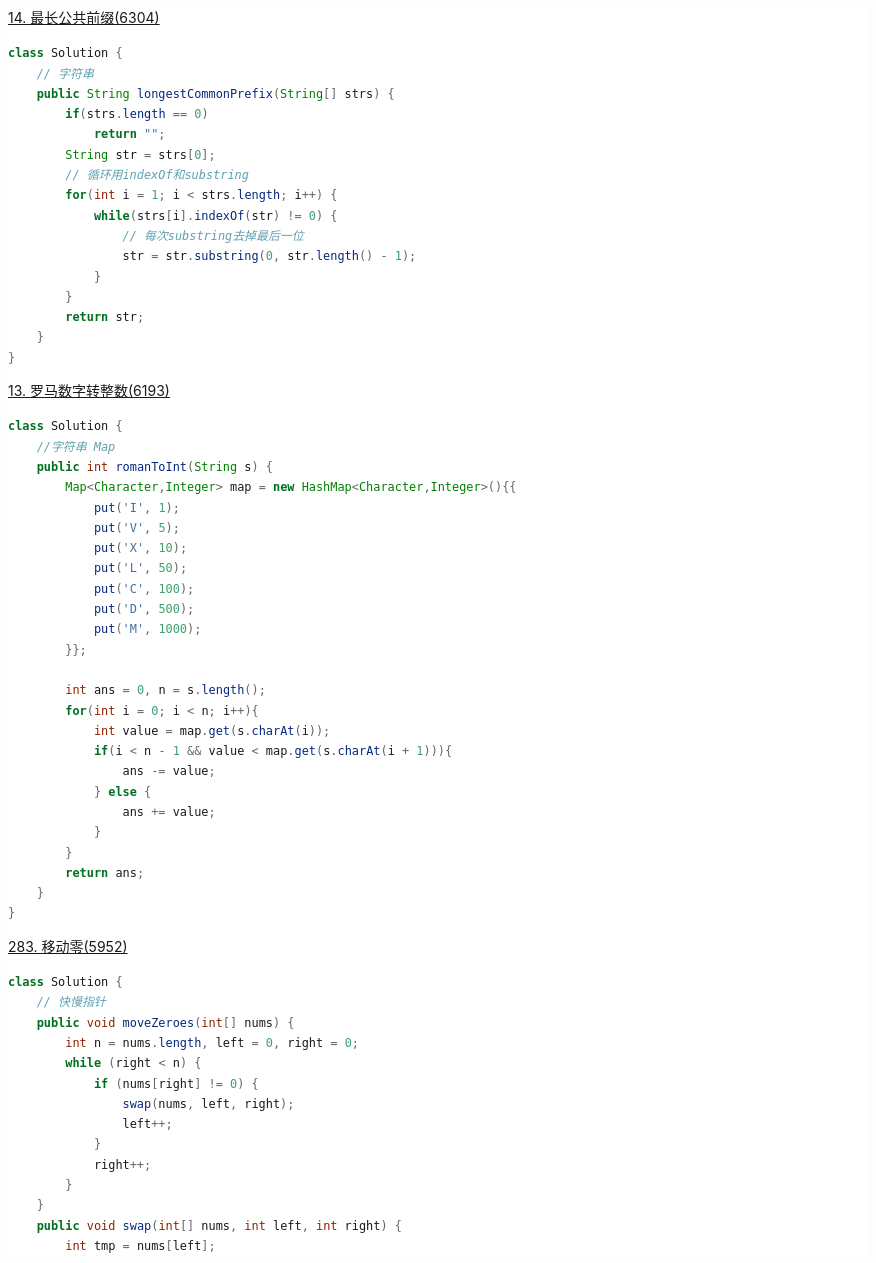 [14. 最长公共前缀(6304)](https://leetcode.cn/problems/longest-common-prefix/)
```java
class Solution {
    // 字符串
    public String longestCommonPrefix(String[] strs) {
        if(strs.length == 0) 
            return "";
        String str = strs[0];
        // 循环用indexOf和substring
        for(int i = 1; i < strs.length; i++) {
            while(strs[i].indexOf(str) != 0) {
                // 每次substring去掉最后一位
                str = str.substring(0, str.length() - 1);
            }
        }
        return str;
    }
}
```

[13. 罗马数字转整数(6193)](https://leetcode.cn/problems/roman-to-integer/)
```java
class Solution {
    //字符串 Map
    public int romanToInt(String s) {
        Map<Character,Integer> map = new HashMap<Character,Integer>(){{
            put('I', 1);
            put('V', 5);
            put('X', 10);
            put('L', 50);
            put('C', 100);
            put('D', 500);
            put('M', 1000);
        }};

        int ans = 0, n = s.length();
        for(int i = 0; i < n; i++){
            int value = map.get(s.charAt(i));
            if(i < n - 1 && value < map.get(s.charAt(i + 1))){
                ans -= value;
            } else {
                ans += value;
            }
        }
        return ans;
    }
}
```

[283. 移动零(5952)](https://leetcode.cn/problems/move-zeroes/)
```java
class Solution {
    // 快慢指针
    public void moveZeroes(int[] nums) {
        int n = nums.length, left = 0, right = 0;
        while (right < n) {
            if (nums[right] != 0) {
                swap(nums, left, right);
                left++;
            }
            right++;
        }
    }
    public void swap(int[] nums, int left, int right) {
        int tmp = nums[left];
```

----

For every line above that includes the string "void", copy the line.

    public void moveZeroes(int[] nums) {
    public void swap(int[] nums, int left, int right) {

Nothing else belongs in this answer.